Singapore Airlines adds more flights to its schedule as competitors reduce their services

Singapore Airlines executives announced on Friday that they will continue to increase their capacity, despite the fact that some of its largest rivals, such as Cathay Pacific and Qantas, have cut flights because of the soaring 'fuel prices' caused by Middle East conflict.

In a briefing on its results, Singapore's national carrier highlighted its strong balance sheet, with S$7.9bn ($6.19bn) in cash, and the continued demand for their flights, especially as passengers continue to seek alternate hubs, to avoid transiting through the Gulf.

Singapore Airlines' Chief Commercial Officer Lee Lik Hsin said to analysts and journalists that the airline is in a good position, where it doesn't have to reduce capacity. "I can't comment on the other airlines but our financial situation is strong and we are growing instead of cutting capacity," said Singapore Airlines Chief Commercial Officer Lee Lik Hsin to analysts and reporters.

Last week, the airline announced that it would launch flights from its Singapore hub via Barcelona to Madrid, and increase frequencies to Manchester Milan Munich and London Gatwick during the second half of the year.

Singapore Airlines, despite adding services, has cited narrowing margins.
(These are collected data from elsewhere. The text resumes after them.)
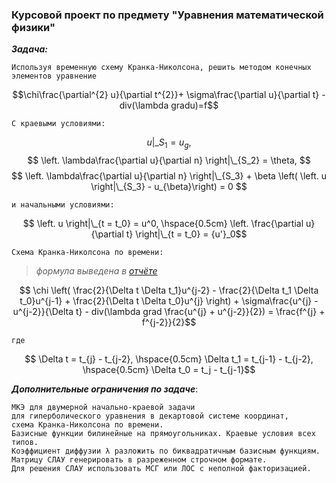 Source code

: ### Курсовой проект по предмету "Уравнения математической физики"

***Задача:***

    Используя временную схему Кранка-Николсона, решить методом конечных элементов уравнение

$$\chi\frac{\partial^{2} u}{\partial t^{2}}+ \sigma\frac{\partial u}{\partial t} - div(\lambda gradu)=f$$

    С краевыми условиями:

$$ \left. u \right|\_{S_1} = u_g, $$
$$ \left. \lambda\frac{\partial u}{\partial n} \right|\_{S_2} = \theta, $$
$$ \left. \lambda\frac{\partial u}{\partial n} \right|\_{S_3} + \beta \left( \left. u \right|\_{S_3} - u_{\beta}\right) = 0 $$

    и начальными условиями:

$$ \left. u \right|\_{t = t_0} = u^0, \hspace{0.5cm} \left. \frac{\partial u}{\partial t} \right|\_{t = t_0} = {u'}_0$$

    Схема Кранка-Николсона по времени:
> *формула выведена в [отчёте](report.pdf)*

$$ \chi \left( \frac{2}{\Delta t \Delta t_1}u^{j-2} - \frac{2}{\Delta t_1 \Delta t_0}u^{j-1} + \frac{2}{\Delta t \Delta t_0}u^{j} \right) +  \sigma\frac{u^{j} - u^{j-2}}{\Delta t} - div(\lambda grad \frac{u^{j} + u^{j-2}}{2}) = \frac{f^{j} + f^{j-2}}{2}$$

    где

$$ \Delta t = t_{j} - t_{j-2}, \hspace{0.5cm} \Delta t_1 = t_{j-1} - t_{j-2}, \hspace{0.5cm} \Delta t_0 = t_j - t_{j-1}$$

***Дополнительные ограничения по задаче***:

    МКЭ для двумерной начально-краевой задачи 
    для гиперболического уравнения в декартовой системе координат, 
    схема Кранка-Николсона по времени. 
    Базисные функции билинейные на прямоугольниках. Краевые условия всех типов. 
    Коэффициент диффузии λ разложить по биквадратичным базисным функциям. 
    Матрицу СЛАУ генерировать в разреженном строчном формате. 
    Для решения СЛАУ использовать МСГ или ЛОС с неполной факторизацией.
The group said that fare increases have not been sufficient to offset the increase in the price of jet fuel - the single largest expenditure item.

Lee explained that they would have to "watch the market closely" to determine what price point customers were willing to pay.

LOSSES AT AIR INDIA

Singapore Airlines reported on Thursday a 57.4% drop in its full-year net profits to S$1.18 Billion due to the lack of an S$1.1 Billion one-time profit in the previous period from the integration with Air India of the Vistara joint-venture.
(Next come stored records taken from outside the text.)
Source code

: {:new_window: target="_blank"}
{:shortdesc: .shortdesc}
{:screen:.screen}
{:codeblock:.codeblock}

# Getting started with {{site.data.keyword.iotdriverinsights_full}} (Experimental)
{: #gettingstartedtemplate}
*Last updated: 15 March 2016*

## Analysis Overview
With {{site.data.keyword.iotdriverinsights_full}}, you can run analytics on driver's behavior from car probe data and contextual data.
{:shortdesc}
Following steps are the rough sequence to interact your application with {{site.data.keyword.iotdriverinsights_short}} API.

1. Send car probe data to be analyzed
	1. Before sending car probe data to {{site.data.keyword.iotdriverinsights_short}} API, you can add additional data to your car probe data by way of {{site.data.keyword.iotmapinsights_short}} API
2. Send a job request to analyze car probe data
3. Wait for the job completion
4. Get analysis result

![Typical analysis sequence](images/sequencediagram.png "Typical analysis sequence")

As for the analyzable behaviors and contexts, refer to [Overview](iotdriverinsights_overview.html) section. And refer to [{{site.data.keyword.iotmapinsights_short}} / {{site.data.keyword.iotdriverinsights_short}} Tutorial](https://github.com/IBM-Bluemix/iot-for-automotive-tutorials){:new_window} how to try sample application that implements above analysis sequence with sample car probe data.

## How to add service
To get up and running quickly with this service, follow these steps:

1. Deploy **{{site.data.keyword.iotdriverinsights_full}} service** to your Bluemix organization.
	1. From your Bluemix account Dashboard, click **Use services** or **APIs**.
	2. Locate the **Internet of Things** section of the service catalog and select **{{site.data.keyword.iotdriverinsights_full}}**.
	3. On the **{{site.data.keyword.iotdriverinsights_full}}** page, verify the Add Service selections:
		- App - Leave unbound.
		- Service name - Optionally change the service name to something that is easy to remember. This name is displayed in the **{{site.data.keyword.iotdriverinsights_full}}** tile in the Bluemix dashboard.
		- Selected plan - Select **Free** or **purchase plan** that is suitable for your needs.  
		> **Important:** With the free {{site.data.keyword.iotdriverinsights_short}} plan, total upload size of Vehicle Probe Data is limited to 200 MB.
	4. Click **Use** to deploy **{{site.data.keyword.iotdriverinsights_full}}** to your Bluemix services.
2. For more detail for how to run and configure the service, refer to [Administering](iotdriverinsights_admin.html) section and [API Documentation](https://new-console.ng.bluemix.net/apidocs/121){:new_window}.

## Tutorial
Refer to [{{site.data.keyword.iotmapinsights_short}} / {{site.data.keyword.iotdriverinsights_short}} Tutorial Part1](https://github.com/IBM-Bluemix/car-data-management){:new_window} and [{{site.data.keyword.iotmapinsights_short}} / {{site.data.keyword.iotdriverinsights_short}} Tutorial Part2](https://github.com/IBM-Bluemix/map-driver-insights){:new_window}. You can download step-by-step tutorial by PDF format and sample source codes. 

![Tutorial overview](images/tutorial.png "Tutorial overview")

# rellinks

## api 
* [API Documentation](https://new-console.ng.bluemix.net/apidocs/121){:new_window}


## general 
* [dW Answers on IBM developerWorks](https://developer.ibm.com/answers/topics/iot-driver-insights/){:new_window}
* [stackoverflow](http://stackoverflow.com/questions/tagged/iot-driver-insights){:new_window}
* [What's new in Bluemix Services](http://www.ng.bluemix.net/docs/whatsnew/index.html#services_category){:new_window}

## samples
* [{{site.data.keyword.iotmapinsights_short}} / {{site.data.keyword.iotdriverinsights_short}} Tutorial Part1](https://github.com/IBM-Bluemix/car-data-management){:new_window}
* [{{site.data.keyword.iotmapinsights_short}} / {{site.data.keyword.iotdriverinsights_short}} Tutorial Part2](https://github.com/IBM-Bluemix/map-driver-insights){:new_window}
Air India losses, where it holds a 25,1% stake along with majority shareholder Tata Group further compounded this decline.
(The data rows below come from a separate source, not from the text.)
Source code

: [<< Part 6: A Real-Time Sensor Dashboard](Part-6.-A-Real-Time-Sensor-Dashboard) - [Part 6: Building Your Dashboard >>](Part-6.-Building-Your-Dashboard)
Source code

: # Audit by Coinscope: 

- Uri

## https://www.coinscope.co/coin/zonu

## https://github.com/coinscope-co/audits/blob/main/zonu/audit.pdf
Singapore Airlines CEO Goh Choon Phong stated on Friday that the company's investment in Air India was a "long-term game" and that there is "no shortcut".

Goh stated that a possible capital injection in Air India would be a matter that we will have to discuss with our fellow shareholders.

DBS analyst Jason Sum stated that Air India will continue to drag down the bottom line of Singapore Airlines for the next two to three year as it implements its transformation plan.

He added that a key part of the transformation plan is an order book for more than 500 new planes. This will require substantial external funding by Singapore Airlines given that Air India continues to make?losses.

He said that SIA has one of the strongest financial balance sheets in the aviation industry. "They can certainly afford to take on additional debt to help Air India inject more 'capital as well," he stated,?although he noted that it was difficult to estimate how much capital might be needed.

He said that Air India may also have to delay some aircraft deliveries. They should pace out the aircraft deliveries...at an accelerated tempo that's more manageable for them.